_Exercise prompt_
What is needed is an exact copy of all the lines below.

Exercise inputs: Begin

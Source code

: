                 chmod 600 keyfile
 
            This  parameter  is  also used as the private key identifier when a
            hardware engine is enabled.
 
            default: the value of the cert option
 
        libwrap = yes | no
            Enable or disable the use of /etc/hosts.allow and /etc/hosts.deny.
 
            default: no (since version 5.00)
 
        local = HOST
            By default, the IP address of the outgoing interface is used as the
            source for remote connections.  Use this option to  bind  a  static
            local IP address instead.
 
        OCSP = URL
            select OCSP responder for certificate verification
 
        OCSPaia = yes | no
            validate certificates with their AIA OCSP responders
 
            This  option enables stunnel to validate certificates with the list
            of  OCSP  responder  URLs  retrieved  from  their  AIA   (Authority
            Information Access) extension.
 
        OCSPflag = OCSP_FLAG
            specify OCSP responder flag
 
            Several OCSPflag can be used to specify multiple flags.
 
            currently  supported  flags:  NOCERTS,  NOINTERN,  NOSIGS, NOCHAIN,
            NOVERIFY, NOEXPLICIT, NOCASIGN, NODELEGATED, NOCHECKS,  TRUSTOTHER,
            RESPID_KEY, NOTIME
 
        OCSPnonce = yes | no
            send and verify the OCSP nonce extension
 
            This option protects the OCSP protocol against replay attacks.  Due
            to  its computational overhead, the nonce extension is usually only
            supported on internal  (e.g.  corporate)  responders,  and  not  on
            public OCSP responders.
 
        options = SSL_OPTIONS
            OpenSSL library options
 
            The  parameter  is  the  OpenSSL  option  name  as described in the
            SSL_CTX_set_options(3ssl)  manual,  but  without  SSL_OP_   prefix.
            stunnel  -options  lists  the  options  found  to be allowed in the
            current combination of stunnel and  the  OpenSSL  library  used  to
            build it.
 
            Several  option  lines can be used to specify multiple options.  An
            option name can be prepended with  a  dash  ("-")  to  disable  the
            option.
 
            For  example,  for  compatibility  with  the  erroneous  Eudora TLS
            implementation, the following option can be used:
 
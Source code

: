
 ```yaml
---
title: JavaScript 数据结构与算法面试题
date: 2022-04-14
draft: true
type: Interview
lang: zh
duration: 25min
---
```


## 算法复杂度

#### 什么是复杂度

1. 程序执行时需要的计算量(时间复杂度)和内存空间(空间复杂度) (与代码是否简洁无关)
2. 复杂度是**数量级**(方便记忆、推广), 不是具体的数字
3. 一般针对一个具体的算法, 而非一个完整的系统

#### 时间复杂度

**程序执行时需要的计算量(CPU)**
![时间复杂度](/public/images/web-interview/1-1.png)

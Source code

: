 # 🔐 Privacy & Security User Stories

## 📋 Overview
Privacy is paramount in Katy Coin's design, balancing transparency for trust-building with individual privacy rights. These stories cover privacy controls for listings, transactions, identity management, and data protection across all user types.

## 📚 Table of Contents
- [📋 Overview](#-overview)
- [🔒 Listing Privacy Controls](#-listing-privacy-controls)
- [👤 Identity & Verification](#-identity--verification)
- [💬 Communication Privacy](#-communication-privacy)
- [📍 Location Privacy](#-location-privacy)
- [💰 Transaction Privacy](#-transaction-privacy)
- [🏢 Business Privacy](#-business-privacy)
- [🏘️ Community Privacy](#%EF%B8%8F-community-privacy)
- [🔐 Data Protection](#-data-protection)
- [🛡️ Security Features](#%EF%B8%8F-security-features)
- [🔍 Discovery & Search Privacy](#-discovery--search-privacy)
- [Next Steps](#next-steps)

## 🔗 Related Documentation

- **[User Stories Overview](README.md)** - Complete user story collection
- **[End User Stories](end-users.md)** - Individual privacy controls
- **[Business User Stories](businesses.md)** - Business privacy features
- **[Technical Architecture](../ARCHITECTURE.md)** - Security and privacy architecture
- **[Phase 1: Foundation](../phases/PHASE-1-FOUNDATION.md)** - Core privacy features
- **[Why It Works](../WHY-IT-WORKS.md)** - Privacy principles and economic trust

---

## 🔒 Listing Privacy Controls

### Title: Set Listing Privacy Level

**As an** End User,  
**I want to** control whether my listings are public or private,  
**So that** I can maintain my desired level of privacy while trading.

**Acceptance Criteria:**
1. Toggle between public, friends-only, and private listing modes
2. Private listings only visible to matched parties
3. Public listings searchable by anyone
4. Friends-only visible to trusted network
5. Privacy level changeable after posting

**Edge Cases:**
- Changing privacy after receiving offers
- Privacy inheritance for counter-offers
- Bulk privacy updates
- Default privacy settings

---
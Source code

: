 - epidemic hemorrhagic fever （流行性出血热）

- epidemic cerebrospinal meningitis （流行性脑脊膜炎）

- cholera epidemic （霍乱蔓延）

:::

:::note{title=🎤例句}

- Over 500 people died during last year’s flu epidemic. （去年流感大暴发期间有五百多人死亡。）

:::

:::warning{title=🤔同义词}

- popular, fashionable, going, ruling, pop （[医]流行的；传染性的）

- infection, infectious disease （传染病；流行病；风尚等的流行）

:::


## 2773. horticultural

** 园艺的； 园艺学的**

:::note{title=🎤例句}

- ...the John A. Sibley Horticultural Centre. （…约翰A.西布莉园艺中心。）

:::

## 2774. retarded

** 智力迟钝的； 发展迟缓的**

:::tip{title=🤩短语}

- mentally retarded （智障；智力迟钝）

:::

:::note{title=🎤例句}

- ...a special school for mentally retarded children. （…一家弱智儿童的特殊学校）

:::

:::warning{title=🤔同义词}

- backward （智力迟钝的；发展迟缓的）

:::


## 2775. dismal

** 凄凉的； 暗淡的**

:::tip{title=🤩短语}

Exercise inputs: End

_Answer box_
Source code

:                 chmod 600 keyfile
 
            This  parameter  is  also used as the private key identifier when a
            hardware engine is enabled.
 
            default: the value of the cert option
 
        libwrap = yes | no
            Enable or disable the use of /etc/hosts.allow and /etc/hosts.deny.
 
            default: no (since version 5.00)
 
        local = HOST
            By default, the IP address of the outgoing interface is used as the
            source for remote connections.  Use this option to  bind  a  static
            local IP address instead.
 
        OCSP = URL
            select OCSP responder for certificate verification
 
        OCSPaia = yes | no
            validate certificates with their AIA OCSP responders
 
            This  option enables stunnel to validate certificates with the list
            of  OCSP  responder  URLs  retrieved  from  their  AIA   (Authority
            Information Access) extension.
 
        OCSPflag = OCSP_FLAG
            specify OCSP responder flag
 
            Several OCSPflag can be used to specify multiple flags.
 
            currently  supported  flags:  NOCERTS,  NOINTERN,  NOSIGS, NOCHAIN,
            NOVERIFY, NOEXPLICIT, NOCASIGN, NODELEGATED, NOCHECKS,  TRUSTOTHER,
            RESPID_KEY, NOTIME
 
        OCSPnonce = yes | no
            send and verify the OCSP nonce extension
 
            This option protects the OCSP protocol against replay attacks.  Due
            to  its computational overhead, the nonce extension is usually only
            supported on internal  (e.g.  corporate)  responders,  and  not  on
            public OCSP responders.
 
        options = SSL_OPTIONS
            OpenSSL library options
 
            The  parameter  is  the  OpenSSL  option  name  as described in the
            SSL_CTX_set_options(3ssl)  manual,  but  without  SSL_OP_   prefix.
            stunnel  -options  lists  the  options  found  to be allowed in the
            current combination of stunnel and  the  OpenSSL  library  used  to
            build it.
 
            Several  option  lines can be used to specify multiple options.  An
            option name can be prepended with  a  dash  ("-")  to  disable  the
            option.
 
            For  example,  for  compatibility  with  the  erroneous  Eudora TLS
            implementation, the following option can be used:
 
Source code

:
 ```yaml
---
title: JavaScript 数据结构与算法面试题
date: 2022-04-14
draft: true
type: Interview
lang: zh
duration: 25min
---
```


## 算法复杂度

#### 什么是复杂度

1. 程序执行时需要的计算量(时间复杂度)和内存空间(空间复杂度) (与代码是否简洁无关)
2. 复杂度是**数量级**(方便记忆、推广), 不是具体的数字
3. 一般针对一个具体的算法, 而非一个完整的系统

#### 时间复杂度

**程序执行时需要的计算量(CPU)**
![时间复杂度](/public/images/web-interview/1-1.png)

Source code

: # 🔐 Privacy & Security User Stories

## 📋 Overview
Privacy is paramount in Katy Coin's design, balancing transparency for trust-building with individual privacy rights. These stories cover privacy controls for listings, transactions, identity management, and data protection across all user types.

## 📚 Table of Contents
- [📋 Overview](#-overview)
- [🔒 Listing Privacy Controls](#-listing-privacy-controls)
- [👤 Identity & Verification](#-identity--verification)
- [💬 Communication Privacy](#-communication-privacy)
- [📍 Location Privacy](#-location-privacy)
- [💰 Transaction Privacy](#-transaction-privacy)
- [🏢 Business Privacy](#-business-privacy)
- [🏘️ Community Privacy](#%EF%B8%8F-community-privacy)
- [🔐 Data Protection](#-data-protection)
- [🛡️ Security Features](#%EF%B8%8F-security-features)
- [🔍 Discovery & Search Privacy](#-discovery--search-privacy)
- [Next Steps](#next-steps)

## 🔗 Related Documentation

- **[User Stories Overview](README.md)** - Complete user story collection
- **[End User Stories](end-users.md)** - Individual privacy controls
- **[Business User Stories](businesses.md)** - Business privacy features
- **[Technical Architecture](../ARCHITECTURE.md)** - Security and privacy architecture
- **[Phase 1: Foundation](../phases/PHASE-1-FOUNDATION.md)** - Core privacy features
- **[Why It Works](../WHY-IT-WORKS.md)** - Privacy principles and economic trust

---

## 🔒 Listing Privacy Controls

### Title: Set Listing Privacy Level

**As an** End User,  
**I want to** control whether my listings are public or private,  
**So that** I can maintain my desired level of privacy while trading.

**Acceptance Criteria:**
1. Toggle between public, friends-only, and private listing modes
2. Private listings only visible to matched parties
3. Public listings searchable by anyone
4. Friends-only visible to trusted network
5. Privacy level changeable after posting

**Edge Cases:**
- Changing privacy after receiving offers
- Privacy inheritance for counter-offers
- Bulk privacy updates
- Default privacy settings

---
Source code

: - epidemic hemorrhagic fever （流行性出血热）

- epidemic cerebrospinal meningitis （流行性脑脊膜炎）

- cholera epidemic （霍乱蔓延）

:::

:::note{title=🎤例句}

- Over 500 people died during last year’s flu epidemic. （去年流感大暴发期间有五百多人死亡。）

:::

:::warning{title=🤔同义词}

- popular, fashionable, going, ruling, pop （[医]流行的；传染性的）

- infection, infectious disease （传染病；流行病；风尚等的流行）

:::


## 2773. horticultural

** 园艺的； 园艺学的**

:::note{title=🎤例句}

- ...the John A. Sibley Horticultural Centre. （…约翰A.西布莉园艺中心。）

:::

## 2774. retarded

** 智力迟钝的； 发展迟缓的**

:::tip{title=🤩短语}

- mentally retarded （智障；智力迟钝）

:::

:::note{title=🎤例句}

- ...a special school for mentally retarded children. （…一家弱智儿童的特殊学校）

:::

:::warning{title=🤔同义词}

- backward （智力迟钝的；发展迟缓的）

:::


## 2775. dismal

** 凄凉的； 暗淡的**

:::tip{title=🤩短语}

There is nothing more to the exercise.